Helen Morgan, doomed herself to be the subject of a tearjerking biopic, stars as Kitty Darling, an ambitious performer who goes into labor in the middle of a routine after learning that the father of her unborn child will die at Sing Sing that night. Determined to give her daughter a proper upbringing, Kitty saves money to pay the girl's way through a convent school. But as the years pass Kitty finds herself under pressure from her latest paramour, Hitch, to raise money for a last-chance touring show. To do so, she has to pull her teenaged daughter out of her idyllic school and bring her home.
These shots are as glamorous as Applause gets.

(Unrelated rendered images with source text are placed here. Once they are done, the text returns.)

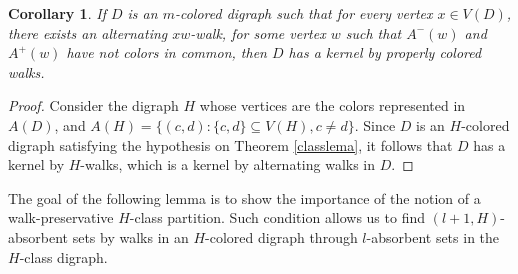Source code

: \documentclass[10pt,a4paper]{article}
\newtheorem{cor}[theorem]{Corollary}
\begin{document}
\begin{cor}
If $D$ is an $m$-colored digraph such that for every vertex $x \in V(D)$, there exists an alternating $xw$-walk, for some vertex $w$ such that $A^{-}(w)$ and $A^{+}(w)$ have not colors in common, then $D$ has a kernel by properly colored walks.
\end{cor}
\begin{proof}
Consider the digraph $H$ whose vertices are the colors represented in $A(D)$, and $A(H)=\{ (c,d) : \{c, d \} \subseteq V(H), c \neq d \}$.  Since $D$ is an $H$-colored digraph satisfying the hypothesis on Theorem \ref{classlema}, it follows that $D$ has a kernel by $H$-walks, which is a kernel by alternating walks in $D$.
\end{proof}

The goal of the following lemma is to show the importance of the notion of a walk-preservative $H$-class partition. Such condition allows us to find $(l+1,H)$-absorbent sets by walks in an $H$-colored digraph through $l$-absorbent sets in the $H$-class digraph. 
\end{document}

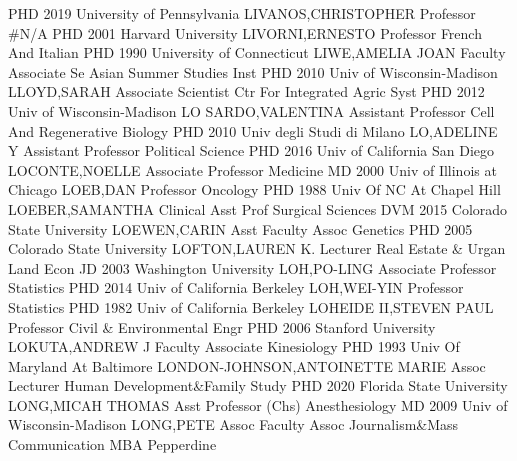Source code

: \documentclass[
]{article}
\begin{document}
\textbar PHD 2019 University of Pennsylvania
\textbar LIVANOS,CHRISTOPHER \textbar{}  \textbar Professor
\textbar\#N/A \textbar PHD 2001 Harvard University
\textbar LIVORNI,ERNESTO \textbar{}  \textbar Professor
\textbar French And Italian \textbar PHD 1990 University of Connecticut
\textbar LIWE,AMELIA JOAN \textbar{}  \textbar Faculty
Associate \textbar Se Asian Summer Studies Inst \textbar PHD 2010 Univ
of Wisconsin-Madison \textbar LLOYD,SARAH \textbar{} 
\textbar Associate Scientist \textbar Ctr For Integrated Agric Syst
\textbar PHD 2012 Univ of Wisconsin-Madison \textbar LO SARDO,VALENTINA
\textbar{}  \textbar Assistant Professor \textbar Cell And
Regenerative Biology \textbar PHD 2010 Univ degli Studi di Milano
\textbar LO,ADELINE Y \textbar{}  \textbar Assistant
Professor \textbar Political Science \textbar PHD 2016 Univ of
California San Diego \textbar LOCONTE,NOELLE \textbar{} 
\textbar Associate Professor \textbar Medicine \textbar MD 2000 Univ of
Illinois at Chicago \textbar LOEB,DAN \textbar{} 
\textbar Professor \textbar Oncology \textbar PHD 1988 Univ Of NC At
Chapel Hill \textbar LOEBER,SAMANTHA \textbar{} 
\textbar Clinical Asst Prof \textbar Surgical Sciences \textbar DVM 2015
Colorado State University \textbar LOEWEN,CARIN \textbar{} 
\textbar Asst Faculty Assoc \textbar Genetics \textbar PHD 2005 Colorado
State University \textbar LOFTON,LAUREN K. \textbar{} 
\textbar Lecturer \textbar Real Estate \& Urgan Land Econ \textbar JD
2003 Washington University \textbar LOH,PO-LING \textbar{} 
\textbar Associate Professor \textbar Statistics \textbar PHD 2014 Univ
of California Berkeley \textbar LOH,WEI-YIN \textbar{} 
\textbar Professor \textbar Statistics \textbar PHD 1982 Univ of
California Berkeley \textbar LOHEIDE II,STEVEN PAUL \textbar{}
 \textbar Professor \textbar Civil \& Environmental Engr
\textbar PHD 2006 Stanford University \textbar LOKUTA,ANDREW J
\textbar{}  \textbar Faculty Associate \textbar Kinesiology
\textbar PHD 1993 Univ Of Maryland At Baltimore
\textbar LONDON-JOHNSON,ANTOINETTE MARIE \textbar{} 
\textbar Assoc Lecturer \textbar Human Development\&Family Study
\textbar PHD 2020 Florida State University \textbar LONG,MICAH THOMAS
\textbar{}  \textbar Asst Professor (Chs)
\textbar Anesthesiology \textbar MD 2009 Univ of Wisconsin-Madison
\textbar LONG,PETE \textbar{}  \textbar Assoc Faculty Assoc
\textbar Journalism\&Mass Communication \textbar MBA Pepperdine
\end{document}
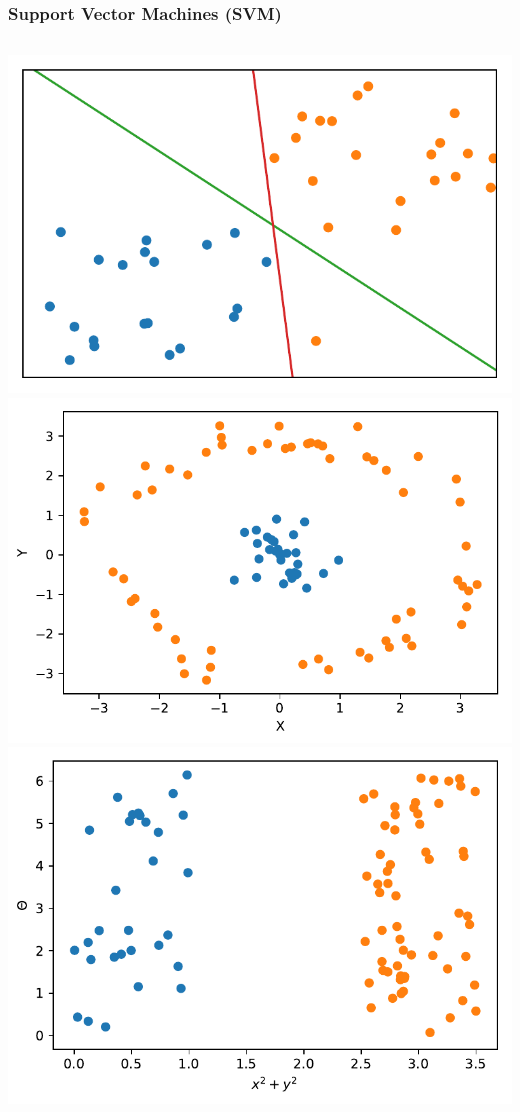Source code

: \documentclass[aspectratio=169]{beamer}
\begin{document}
\begin{frame}
	\frametitle{Support Vector Machines (SVM)}
	\begin{columns}
		\includegraphics[width=1.0\textwidth]{imgs/svm_2.pdf}
		\includegraphics[width=1.0\textwidth]{imgs/svm_3.pdf}
		\includegraphics[width=1.0\textwidth]{imgs/svm_4.pdf}

\end{columns}
\end{frame}
\end{document}
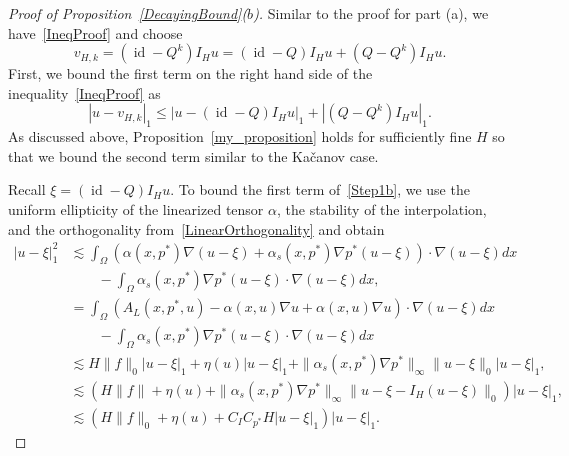 \documentclass{article}
\begin{document}
\begin{proof}[Proof of Proposition~\ref{DecayingBound}($b$)] 
Similar to the proof for part (a), we have~\eqref{IneqProof} and choose \[v_{H,k}=(\operatorname{id}-Q^k)I_Hu=(\operatorname{id}-Q)I_Hu+(Q-Q^k)I_Hu.\]
First, we bound the first term on the right hand side of the inequality~\eqref{IneqProof} as 
\begin{equation}\label{Step1b}
    |u-v_{H,k}|_1 \leq |u-(\operatorname{id}-Q)I_Hu|_1 +|(Q-Q^k)I_Hu|_1.
\end{equation}
As discussed above, Proposition~\ref{my_proposition} holds for sufficiently fine $H$ so that we bound the second term similar to the Kačanov case.
 
Recall $\xi=(\operatorname{id}-Q)I_Hu$.
To bound the first term of~\eqref{Step1b}, we use the uniform ellipticity of the linearized tensor $\alpha$, the stability of the interpolation, and the orthogonality from~\eqref{LinearOrthogonality} and obtain
\begin{align*}
     |u-\xi|_1^2 &\lesssim \int_{\Omega} (\alpha(x,p^*)\nabla(u-\xi)+\alpha_s(x,p^*)\nabla p^*(u-\xi))\cdot\nabla(u-\xi)dx\\ &\qquad-\int_{\Omega} \alpha_s(x,p^*)\nabla p^*(u-\xi)\cdot\nabla(u-\xi)dx,   \\
     &=\int_{\Omega} (A_L(x,p^*,u) - \alpha(x,u)\nabla u+\alpha(x,u)\nabla u )\cdot\nabla(u-\xi)dx \\&\qquad-\int_{\Omega} \alpha_s(x,p^*)\nabla p^*(u-\xi)\cdot\nabla(u-\xi)dx \\
   & \lesssim H\|f\|_0|u-\xi|_1+\eta(u)|u-\xi|_1 + \|\alpha_s(x,p^*)\nabla p^*\|_\infty \|u-\xi\|_0|u-\xi|_1, \\
   & \lesssim (H\|f\| +\eta(u)  + \|\alpha_s(x,p^*)\nabla p^*\|_\infty \|u-\xi-I_H(u-\xi)\|_0)|u-\xi|_1, \\
   & \lesssim (H\|f\|_0+\eta(u) +C_IC_{p^*}H|u-\xi|_1)|u-\xi|_1.
\end{align*}


\end{proof}
\end{document}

'Kid, you're going out there a nobody, but you've got to come back a floozy!'
While unfamiliarity with Broadway names doomed Applause at the national box office, the scenario I just described wasn't really inconsistent with audience tastes in the Twenties, given the prevalence of pathos in so many surviving silents. Our ancestors had more nuanced sensibilities in some respects than we enjoy today, or so I assume from their apparently not insisting on happy endings in every film and their welcoming of utterly unhappy endings on many occasions. Of course, some may have treated Applause as a grimly cynical joke -- for all I know, Beth Brown herself may have meant it that way -- but that was most likely a minority viewpoint. Or look at it this way: more people in those more deprived times (and this opened before the Depression really hit) may well have seen life as a grimly cynical joke, but that may have made the struggles of the wretched only more pitiable for them. All I know is that there isn't the same market for pathos today, and there hasn't been for a long time. For that reason, Applause is simultaneously as archaic in its sensibility as it is advanced (by historical standards) directorially. And without a historic awareness of its aesthetic significance, the film will probably look 100% archaic. But what's wrong with archaic? If the difference of the past, rather than its resemblance to the present, is what fascinates you, Applause is likely to fascinate you, too -- in its uniquely appalling way.